Dusk retreat and repair job for damaged A380


Airbus scrambled to remove egg from its face by smuggling a 300 tonne superjumbo out of Le Bourget for emergency repairs in Toulouse — anxious to show off the plane which was damaged in a collision on Sunday.

The world’s largest passenger jet was damaged when one of the A380’s wingtips collided with a building while taxiing on the eve of the Paris Air Show, embarrassing the European planemaker at the world’s largest aerospace event.

The incident provided an unexpected PR boost to Korean Airlines when Airbus replaced the in-house test aircraft with a just-asssembled A380 in the airline’s light blue livery for the prestigious daily air display at Le Bourget.

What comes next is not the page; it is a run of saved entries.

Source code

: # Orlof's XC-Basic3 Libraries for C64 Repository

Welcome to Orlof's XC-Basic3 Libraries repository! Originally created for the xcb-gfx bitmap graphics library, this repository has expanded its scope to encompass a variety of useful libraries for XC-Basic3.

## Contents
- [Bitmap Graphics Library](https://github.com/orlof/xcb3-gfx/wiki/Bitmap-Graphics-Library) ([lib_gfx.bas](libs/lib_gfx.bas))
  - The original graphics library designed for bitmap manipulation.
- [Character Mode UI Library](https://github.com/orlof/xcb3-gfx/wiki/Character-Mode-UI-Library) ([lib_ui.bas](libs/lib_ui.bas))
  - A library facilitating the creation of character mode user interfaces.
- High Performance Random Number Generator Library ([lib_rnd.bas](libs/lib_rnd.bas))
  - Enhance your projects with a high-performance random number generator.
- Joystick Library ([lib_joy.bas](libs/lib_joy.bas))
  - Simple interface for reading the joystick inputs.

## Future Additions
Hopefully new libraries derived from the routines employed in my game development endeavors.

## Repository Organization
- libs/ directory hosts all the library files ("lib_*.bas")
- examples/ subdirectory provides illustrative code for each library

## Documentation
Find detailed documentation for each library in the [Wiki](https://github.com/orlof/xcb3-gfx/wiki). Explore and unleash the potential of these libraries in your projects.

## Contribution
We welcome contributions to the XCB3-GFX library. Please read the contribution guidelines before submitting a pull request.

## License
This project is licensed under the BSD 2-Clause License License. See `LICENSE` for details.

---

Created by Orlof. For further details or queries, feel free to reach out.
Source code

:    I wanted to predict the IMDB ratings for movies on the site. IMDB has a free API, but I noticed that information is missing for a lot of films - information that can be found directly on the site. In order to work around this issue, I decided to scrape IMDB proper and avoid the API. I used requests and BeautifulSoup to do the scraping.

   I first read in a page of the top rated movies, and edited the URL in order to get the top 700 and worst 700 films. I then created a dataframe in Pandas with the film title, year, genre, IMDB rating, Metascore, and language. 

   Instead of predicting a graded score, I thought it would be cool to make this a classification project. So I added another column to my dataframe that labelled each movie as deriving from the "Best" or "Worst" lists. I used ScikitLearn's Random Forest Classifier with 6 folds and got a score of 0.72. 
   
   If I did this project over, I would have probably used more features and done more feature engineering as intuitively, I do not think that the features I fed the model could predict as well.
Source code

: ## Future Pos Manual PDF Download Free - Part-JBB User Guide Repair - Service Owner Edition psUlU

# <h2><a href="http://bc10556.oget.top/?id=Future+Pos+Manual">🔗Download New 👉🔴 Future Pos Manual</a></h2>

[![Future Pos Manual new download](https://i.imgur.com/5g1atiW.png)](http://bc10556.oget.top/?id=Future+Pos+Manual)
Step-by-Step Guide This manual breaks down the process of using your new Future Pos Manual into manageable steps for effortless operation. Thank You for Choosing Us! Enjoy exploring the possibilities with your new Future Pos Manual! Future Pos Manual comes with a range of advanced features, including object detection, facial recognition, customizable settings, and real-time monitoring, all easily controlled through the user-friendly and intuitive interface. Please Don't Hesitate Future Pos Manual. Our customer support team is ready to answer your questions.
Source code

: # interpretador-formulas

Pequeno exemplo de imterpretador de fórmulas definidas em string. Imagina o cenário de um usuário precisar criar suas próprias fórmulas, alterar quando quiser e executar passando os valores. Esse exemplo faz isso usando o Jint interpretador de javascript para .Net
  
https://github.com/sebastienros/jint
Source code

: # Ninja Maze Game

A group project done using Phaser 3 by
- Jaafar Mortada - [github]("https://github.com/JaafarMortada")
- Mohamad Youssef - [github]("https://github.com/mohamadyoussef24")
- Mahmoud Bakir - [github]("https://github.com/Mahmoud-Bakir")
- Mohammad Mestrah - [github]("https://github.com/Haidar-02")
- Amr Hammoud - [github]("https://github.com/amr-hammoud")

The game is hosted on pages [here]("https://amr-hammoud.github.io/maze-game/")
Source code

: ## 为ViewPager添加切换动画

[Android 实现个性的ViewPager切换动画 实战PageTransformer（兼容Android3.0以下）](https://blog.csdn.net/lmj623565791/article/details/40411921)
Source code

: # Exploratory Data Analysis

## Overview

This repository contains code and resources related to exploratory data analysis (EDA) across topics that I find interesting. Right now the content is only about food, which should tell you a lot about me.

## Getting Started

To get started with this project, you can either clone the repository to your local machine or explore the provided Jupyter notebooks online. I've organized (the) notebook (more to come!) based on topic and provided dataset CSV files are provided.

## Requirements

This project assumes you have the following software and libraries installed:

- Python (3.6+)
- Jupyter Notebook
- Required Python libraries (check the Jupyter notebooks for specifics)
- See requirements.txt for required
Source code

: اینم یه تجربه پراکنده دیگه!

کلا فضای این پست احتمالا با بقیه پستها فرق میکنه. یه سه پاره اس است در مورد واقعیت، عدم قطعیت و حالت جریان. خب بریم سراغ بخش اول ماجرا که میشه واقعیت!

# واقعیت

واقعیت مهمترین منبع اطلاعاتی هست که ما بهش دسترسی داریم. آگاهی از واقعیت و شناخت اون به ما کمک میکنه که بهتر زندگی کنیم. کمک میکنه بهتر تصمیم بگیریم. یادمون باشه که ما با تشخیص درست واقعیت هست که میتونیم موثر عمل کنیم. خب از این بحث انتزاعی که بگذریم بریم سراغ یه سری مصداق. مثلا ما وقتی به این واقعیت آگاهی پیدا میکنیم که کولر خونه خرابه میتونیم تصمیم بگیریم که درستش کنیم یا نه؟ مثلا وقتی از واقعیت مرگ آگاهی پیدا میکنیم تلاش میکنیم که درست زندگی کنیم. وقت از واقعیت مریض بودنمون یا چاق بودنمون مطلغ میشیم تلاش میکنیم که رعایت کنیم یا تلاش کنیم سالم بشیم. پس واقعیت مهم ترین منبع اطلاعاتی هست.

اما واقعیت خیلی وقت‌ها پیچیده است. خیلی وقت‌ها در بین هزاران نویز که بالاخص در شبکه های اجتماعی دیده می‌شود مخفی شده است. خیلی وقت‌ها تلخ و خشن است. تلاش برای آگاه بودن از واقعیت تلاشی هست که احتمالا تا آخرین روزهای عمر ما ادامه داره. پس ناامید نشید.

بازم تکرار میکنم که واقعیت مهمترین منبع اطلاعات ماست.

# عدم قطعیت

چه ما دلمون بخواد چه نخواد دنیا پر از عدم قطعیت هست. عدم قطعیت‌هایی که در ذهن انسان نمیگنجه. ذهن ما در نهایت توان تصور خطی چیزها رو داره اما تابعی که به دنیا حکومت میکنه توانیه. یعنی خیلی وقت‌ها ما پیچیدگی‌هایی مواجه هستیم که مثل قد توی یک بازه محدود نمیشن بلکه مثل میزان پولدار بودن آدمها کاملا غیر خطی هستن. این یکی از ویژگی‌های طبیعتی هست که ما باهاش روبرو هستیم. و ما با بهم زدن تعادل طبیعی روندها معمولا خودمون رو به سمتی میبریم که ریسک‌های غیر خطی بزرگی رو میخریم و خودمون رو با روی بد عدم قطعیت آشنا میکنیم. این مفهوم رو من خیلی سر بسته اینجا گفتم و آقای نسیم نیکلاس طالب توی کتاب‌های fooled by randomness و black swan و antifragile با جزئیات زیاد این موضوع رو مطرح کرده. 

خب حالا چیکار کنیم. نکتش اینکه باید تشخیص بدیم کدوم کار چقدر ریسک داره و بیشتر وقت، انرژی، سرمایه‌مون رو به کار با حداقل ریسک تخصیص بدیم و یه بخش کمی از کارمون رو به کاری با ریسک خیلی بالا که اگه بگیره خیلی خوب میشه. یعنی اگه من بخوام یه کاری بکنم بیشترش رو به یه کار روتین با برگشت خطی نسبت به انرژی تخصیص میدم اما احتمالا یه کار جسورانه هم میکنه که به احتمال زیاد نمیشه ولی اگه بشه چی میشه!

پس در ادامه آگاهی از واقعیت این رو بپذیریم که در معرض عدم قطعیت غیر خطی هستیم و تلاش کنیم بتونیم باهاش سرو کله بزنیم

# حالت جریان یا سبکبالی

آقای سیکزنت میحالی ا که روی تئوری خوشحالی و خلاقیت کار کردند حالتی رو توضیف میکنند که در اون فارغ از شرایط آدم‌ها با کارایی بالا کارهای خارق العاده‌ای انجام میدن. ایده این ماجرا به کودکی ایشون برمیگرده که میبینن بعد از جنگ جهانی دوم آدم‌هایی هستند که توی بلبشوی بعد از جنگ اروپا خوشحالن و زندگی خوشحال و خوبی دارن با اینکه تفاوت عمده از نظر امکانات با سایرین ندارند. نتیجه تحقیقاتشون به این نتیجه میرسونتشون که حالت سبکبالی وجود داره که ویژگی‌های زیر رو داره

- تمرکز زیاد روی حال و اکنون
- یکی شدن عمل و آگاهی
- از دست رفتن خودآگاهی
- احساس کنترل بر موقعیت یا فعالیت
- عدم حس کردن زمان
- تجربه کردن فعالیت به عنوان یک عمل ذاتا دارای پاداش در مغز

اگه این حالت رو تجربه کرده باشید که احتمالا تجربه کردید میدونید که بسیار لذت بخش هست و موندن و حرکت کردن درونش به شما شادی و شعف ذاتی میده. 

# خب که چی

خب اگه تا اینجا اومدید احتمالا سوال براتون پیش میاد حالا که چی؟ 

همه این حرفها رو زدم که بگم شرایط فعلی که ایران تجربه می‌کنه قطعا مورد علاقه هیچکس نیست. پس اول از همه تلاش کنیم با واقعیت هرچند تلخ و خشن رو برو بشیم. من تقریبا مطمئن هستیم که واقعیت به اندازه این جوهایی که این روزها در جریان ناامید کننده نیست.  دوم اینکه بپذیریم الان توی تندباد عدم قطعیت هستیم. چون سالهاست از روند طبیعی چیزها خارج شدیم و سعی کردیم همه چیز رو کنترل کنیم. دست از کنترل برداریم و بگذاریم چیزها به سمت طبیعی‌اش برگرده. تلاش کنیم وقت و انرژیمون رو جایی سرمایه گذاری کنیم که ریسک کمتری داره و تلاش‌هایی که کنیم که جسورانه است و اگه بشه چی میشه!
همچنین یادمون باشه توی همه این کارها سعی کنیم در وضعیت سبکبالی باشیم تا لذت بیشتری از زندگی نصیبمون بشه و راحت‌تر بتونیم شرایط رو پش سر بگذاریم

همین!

The stricken test plane limped out of Le Bourget with its damaged wingtip as dusk fell on Monday, taking off from a commercial runway unseen from industry chalets and well after most of the 140,000 visitors had left for the day, an airport source said.

Experts stressed Sunday’s collision happened in a tight corner of the airfield, which doubles as a business airport and is not officially equipped to handle the largest “category F” aircraft like the 525-seat Airbus double-decker.

Still, the high-profile collision was a PR setback for Airbus as Boeing showed off its rival 747-8 stretch jumbo at the air show and stacked up 17 new orders worth over US$3 billion.

Boeing and Airbus disagree on the size of the market for their largest jets over 400 seats — Boeing forecasts 820 deliveries in the 747 and A380 category over the next 20 years; Airbus expects more than double that.

Airbus had been hoping to use the flying displays to kickstart a lavish new marketing campaign for the A380 with a slogan painted on its belly, which would be revealed as the airplane makes a steep turn on take-off during the display.

PR campaigns make little impact on the rough and tumble competition and dealmaking at air shows but can influence the tastes of passengers which the planemakers hope will affect the way airlines compose their fleets.

Airbus officials said that if all went well the test plane could stage a comeback on Wednesday. The air show runs until June 26.